Home » Volumes » Volume 36 July/August 2003 » Serological and parasitological study and report of the first case of human babesiosis in Colombia

Serological and parasitological study and report of the first case of human babesiosis in Colombia

Leonardo Ríos; Gonzalo Alvarez; Silvia Blair

Grupo Malaria, Universidad de Antioquia, Medellín-Colombia

DOI: 10.1590/S0037-86822003000400010


A study on the presence of Babesia in humans was performed in Puerto Berrío (Latitude 6.50deg. Longitude: -74.38deg. River: Magdalena. Area: 74.410km2, Colombia-South America). Indirect immunofluorescence, thin and thick blood smears were used to study 194 individuals. Patients were grouped according to their risk-factors for Babesia infection: (group 1) individuals with fever, chills, sweating and other malaria-type symptoms; (group 2) symptomatic and asymptomatic individuals from local cattle ranches, which were enrolled in an active form, and (group 3) workers from the local slaughterhouse. Seven individuals were serologically positive for Babesia: Three individuals presented IgM antibodies against B. bovis, while one had IgG against this species; one individual had IgM against B. bigemina, another had IgG and a third both IgM and IgG against this species. Only one individual was parasitologically positive for Babesiaand serologically positive for Babesia bovis (IgM 1:64)
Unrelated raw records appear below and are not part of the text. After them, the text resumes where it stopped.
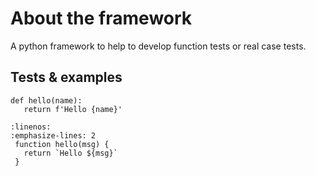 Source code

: # About the framework

A python framework to help to develop function tests or real case tests.

## Tests & examples

```
def hello(name):
   return f'Hello {name}'
```

```{code-block} javascript
:linenos:
:emphasize-lines: 2
 function hello(msg) {
   return `Hello ${msg}`
 }
``` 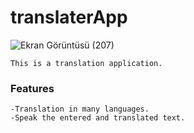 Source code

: # translaterApp
![Ekran Görüntüsü (207)](https://user-images.githubusercontent.com/104251360/213168147-e7a964c2-526f-430d-b2ec-966a0c40aad6.png)
```
This is a translation application.
```
<h3>Features</h3>

```
-Translation in many languages.
-Speak the entered and translated text.
```
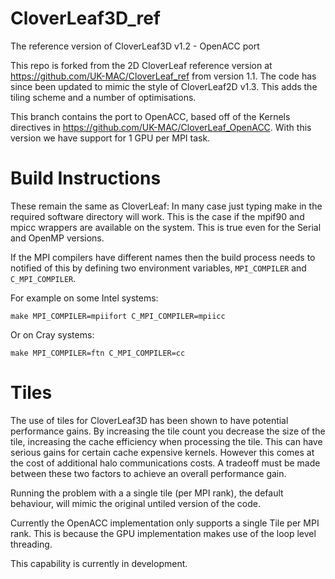 CloverLeaf3D_ref
==============

The reference version of CloverLeaf3D v1.2 - OpenACC port

This repo is forked from the 2D CloverLeaf reference version at https://github.com/UK-MAC/CloverLeaf_ref from version 1.1.
The code has since been updated to mimic the style of CloverLeaf2D v1.3.
This adds the tiling scheme and a number of optimisations.

This branch contains the port to OpenACC, based off of the Kernels directives in https://github.com/UK-MAC/CloverLeaf_OpenACC.
With this version we have support for 1 GPU per MPI task.

# Build Instructions

These remain the same as CloverLeaf:
In many case just typing make in the required software directory will work. This is the case if the mpif90 and mpicc wrappers are available on the system. This is true even for the Serial and OpenMP versions.

If the MPI compilers have different names then the build process needs to notified of this by defining two environment variables, `MPI_COMPILER` and `C_MPI_COMPILER`.

For example on some Intel systems:
```
make MPI_COMPILER=mpiifort C_MPI_COMPILER=mpiicc
```
Or on Cray systems:
```
make MPI_COMPILER=ftn C_MPI_COMPILER=cc
```

# Tiles

The use of tiles for CloverLeaf3D has been shown to have potential performance gains.
By increasing the tile count you decrease the size of the tile, increasing the cache efficiency when processing the tile.
This can have serious gains for certain cache expensive kernels.
However this comes at the cost of additional halo communications costs.
A tradeoff must be made between these two factors to achieve an overall performance gain.

Running the problem with a a single tile (per MPI rank), the default behaviour, will mimic the original untiled version of the code.

Currently the OpenACC implementation only supports a single Tile per MPI rank.
This is because the GPU implementation makes use of the loop level threading.

This capability is currently in development.
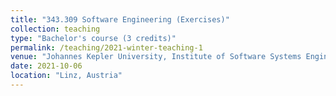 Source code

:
 ```yaml
---
title: "343.309	Software Engineering (Exercises)"
collection: teaching
type: "Bachelor's course (3 credits)"
permalink: /teaching/2021-winter-teaching-1
venue: "Johannes Kepler University, Institute of Software Systems Engineering"
date: 2021-10-06
location: "Linz, Austria"
---
```


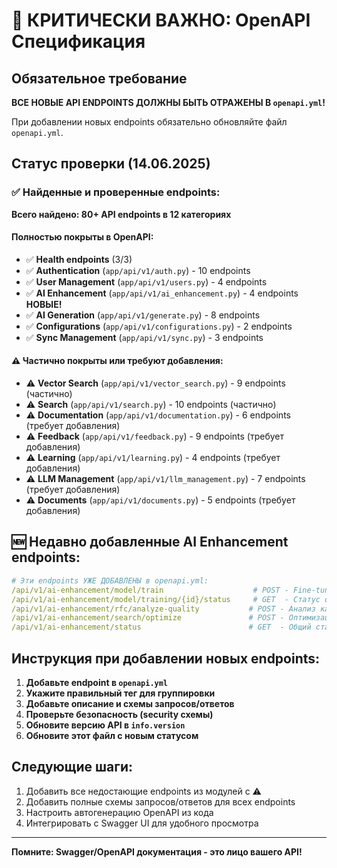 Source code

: # 🚨 КРИТИЧЕСКИ ВАЖНО: OpenAPI Спецификация

## Обязательное требование

**ВСЕ НОВЫЕ API ENDPOINTS ДОЛЖНЫ БЫТЬ ОТРАЖЕНЫ В `openapi.yml`!**

При добавлении новых endpoints обязательно обновляйте файл `openapi.yml`.

## Статус проверки (14.06.2025)

### ✅ Найденные и проверенные endpoints:

**Всего найдено: 80+ API endpoints в 12 категориях**

#### Полностью покрыты в OpenAPI:
- ✅ **Health endpoints** (3/3)
- ✅ **Authentication** (`app/api/v1/auth.py`) - 10 endpoints
- ✅ **User Management** (`app/api/v1/users.py`) - 4 endpoints  
- ✅ **AI Enhancement** (`app/api/v1/ai_enhancement.py`) - 4 endpoints **НОВЫЕ!**
- ✅ **AI Generation** (`app/api/v1/generate.py`) - 8 endpoints
- ✅ **Configurations** (`app/api/v1/configurations.py`) - 2 endpoints
- ✅ **Sync Management** (`app/api/v1/sync.py`) - 3 endpoints

#### ⚠️ Частично покрыты или требуют добавления:
- ⚠️ **Vector Search** (`app/api/v1/vector_search.py`) - 9 endpoints (частично)
- ⚠️ **Search** (`app/api/v1/search.py`) - 10 endpoints (частично)
- ⚠️ **Documentation** (`app/api/v1/documentation.py`) - 6 endpoints (требует добавления)
- ⚠️ **Feedback** (`app/api/v1/feedback.py`) - 9 endpoints (требует добавления)
- ⚠️ **Learning** (`app/api/v1/learning.py`) - 4 endpoints (требует добавления)
- ⚠️ **LLM Management** (`app/api/v1/llm_management.py`) - 7 endpoints (требует добавления)
- ⚠️ **Documents** (`app/api/v1/documents.py`) - 5 endpoints (требует добавления)

## 🆕 Недавно добавленные AI Enhancement endpoints:

```yaml
# Эти endpoints УЖЕ ДОБАВЛЕНЫ в openapi.yml:
/api/v1/ai-enhancement/model/train                    # POST - Fine-tuning модели
/api/v1/ai-enhancement/model/training/{id}/status     # GET  - Статус обучения
/api/v1/ai-enhancement/rfc/analyze-quality           # POST - Анализ качества RFC
/api/v1/ai-enhancement/search/optimize               # POST - Оптимизация поиска
/api/v1/ai-enhancement/status                        # GET  - Общий статус AI
```

## Инструкция при добавлении новых endpoints:

1. **Добавьте endpoint в `openapi.yml`**
2. **Укажите правильный тег для группировки**
3. **Добавьте описание и схемы запросов/ответов**
4. **Проверьте безопасность (security схемы)**
5. **Обновите версию API в `info.version`**
6. **Обновите этот файл с новым статусом**

## Следующие шаги:

1. Добавить все недостающие endpoints из модулей с ⚠️
2. Добавить полные схемы запросов/ответов для всех endpoints
3. Настроить автогенерацию OpenAPI из кода
4. Интегрировать с Swagger UI для удобного просмотра

---

**Помните: Swagger/OpenAPI документация - это лицо вашего API!**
Keywords: Babesia. Indirect immunofluorescence antibody test (IFA). Blood smear. Malaria. Human babesiosis.


O estudo realizado avaliou a presença de Babesia em pessoas do município de Puerto Berrío (Latitude: 6.50 graus. Longitude: -74,38 graus. Rio: Madalena. Área: 74.410km2, Colômbia, América do Sul). Utilizou-se a inmunofluorescência indireta, a gota espessa e o esticado de sangue para avaliar 194 indivíduos. As pessoas foram distribuidas em grupos segundo seus fatores de risco à infecção com Babesia. Grupo1: indivíduos com febre, calafrio, sudorese e outros sintomas associados à malária; Grupo 2: indivíduos residentes em fazendas de gado e que apresentavam ou não, sintomas associados à infecção; Grupo 3: trabalhadores do abatedouro da localidade. Os resultados mostraram sete pessoas com sorologia positiva para Babesia, das quais três tinham anticorpos IgM contra B. bovis, uma apresentou anticorpos IgG contra dita espécie; um indivíduo teve anticorpos IgM contra B. bigemina, outro teve anticorpos IgG e um terceiro apresentou tanto anticorpos IgM quanto IgG contra essa espécie. Só em uma das pessoas avaliadas houve resultados parasitológicos e sorológicos positivos para Babesia bovis (IgM 1:64).
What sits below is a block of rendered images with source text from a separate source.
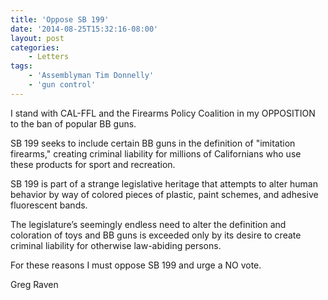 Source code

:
 ```yaml
---
title: 'Oppose SB 199'
date: '2014-08-25T15:32:16-08:00'
layout: post
categories:
    - Letters
tags:
    - 'Assemblyman Tim Donnelly'
    - 'gun control'
---
```


I stand with CAL-FFL and the Firearms Policy Coalition in my OPPOSITION to the ban of popular BB guns.

SB 199 seeks to include certain BB guns in the definition of "imitation firearms," creating criminal liability for millions of Californians who use these products for sport and recreation.

SB 199 is part of a strange legislative heritage that attempts to alter human behavior by way of colored pieces of plastic, paint schemes, and adhesive fluorescent bands.

The legislature’s seemingly endless need to alter the definition and coloration of toys and BB guns is exceeded only by its desire to create criminal liability for otherwise law-abiding persons.

For these reasons I must oppose SB 199 and urge a NO vote.

Greg Raven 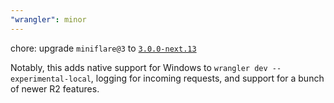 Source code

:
 ```yaml
---
"wrangler": minor
---
```


chore: upgrade `miniflare@3` to [`3.0.0-next.13`](https://github.com/cloudflare/miniflare/releases/tag/v3.0.0-next.13)

Notably, this adds native support for Windows to `wrangler dev --experimental-local`, logging for incoming requests, and support for a bunch of newer R2 features.
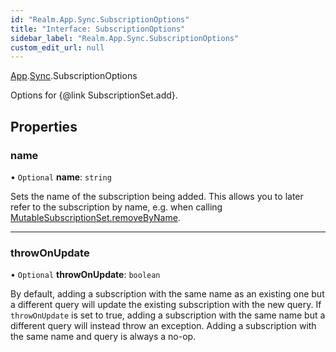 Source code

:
 ```yaml
---
id: "Realm.App.Sync.SubscriptionOptions"
title: "Interface: SubscriptionOptions"
sidebar_label: "Realm.App.Sync.SubscriptionOptions"
custom_edit_url: null
---
```


[App](../namespaces/Realm.App).[Sync](../namespaces/Realm.App.Sync).SubscriptionOptions

Options for {@link SubscriptionSet.add}.

## Properties

### name

• `Optional` **name**: `string`

Sets the name of the subscription being added. This allows you to later refer
to the subscription by name, e.g. when calling [MutableSubscriptionSet.removeByName](../classes/Realm.App.Sync.MutableSubscriptionSet#removebyname).

___

### throwOnUpdate

• `Optional` **throwOnUpdate**: `boolean`

By default, adding a subscription with the same name as an existing one
but a different query will update the existing subscription with the new
query. If `throwOnUpdate` is set to true, adding a subscription with the
same name but a different query will instead throw an exception.
Adding a subscription with the same name and query is always a no-op.
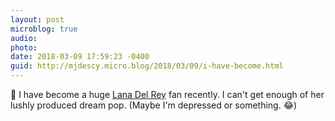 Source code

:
 ```yaml
---
layout: post
microblog: true
audio: 
photo: 
date: 2018-03-09 17:59:23 -0400
guid: http://mjdescy.micro.blog/2018/03/09/i-have-become.html
---
```


🎵 I have become a huge [Lana Del Rey](https://itunes.apple.com/us/album/lust-for-life/1256684768) fan recently. I can't get enough of her lushly produced dream pop. (Maybe I'm depressed or something. 😂)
Palavras-chaves: Babesia. Inmunoflourescência indireta. Gota espessa. Malária. Babesiose humana.



Babesiosis is an infection produced by protozoan parasites of the genus Babesia, which naturally infect mammals, birds, reptiles and amphibians. Bovine babesiosis is a prevalent disease in the malaria endemic regions of Colombia, and is produced by Babesia bigemina and Babesia bovis4 10 21.

In medical history, the first case of human babesiosis was described in 1957 by Skrabalo and Deanovic in Yugoslavia, in a splenectomized farm-worker who presented malaria symptoms. The patient died and afterwards a bovine Babesia was confirmed in blood smears23 .

Human babesiosis is a zoonosis clinically similar to malaria, it is transmitted by a tick-bite3 23. The etiological agent and laboratory diagnosis are notoriously similar to those of human malaria1 9 17 19 20 28 29 30. This created confusion when the first cases of human babesiosis were diagnosed and reported5 12 20 23.

In Colombia, there are areas where eco-epidemiologic risk-factors for malaria and human babesiosis converge and overlap. Furthermore, there is an important percentage of patients with malaria symptoms and negative blood smears for malaria. Therefore, the main purpose of our work was to study the presence of infection by Babesia bovis and Babesia bigemina in humans in a malaria and bovine babesiosis endemic region using an epidemiological, parasitological and serological approach.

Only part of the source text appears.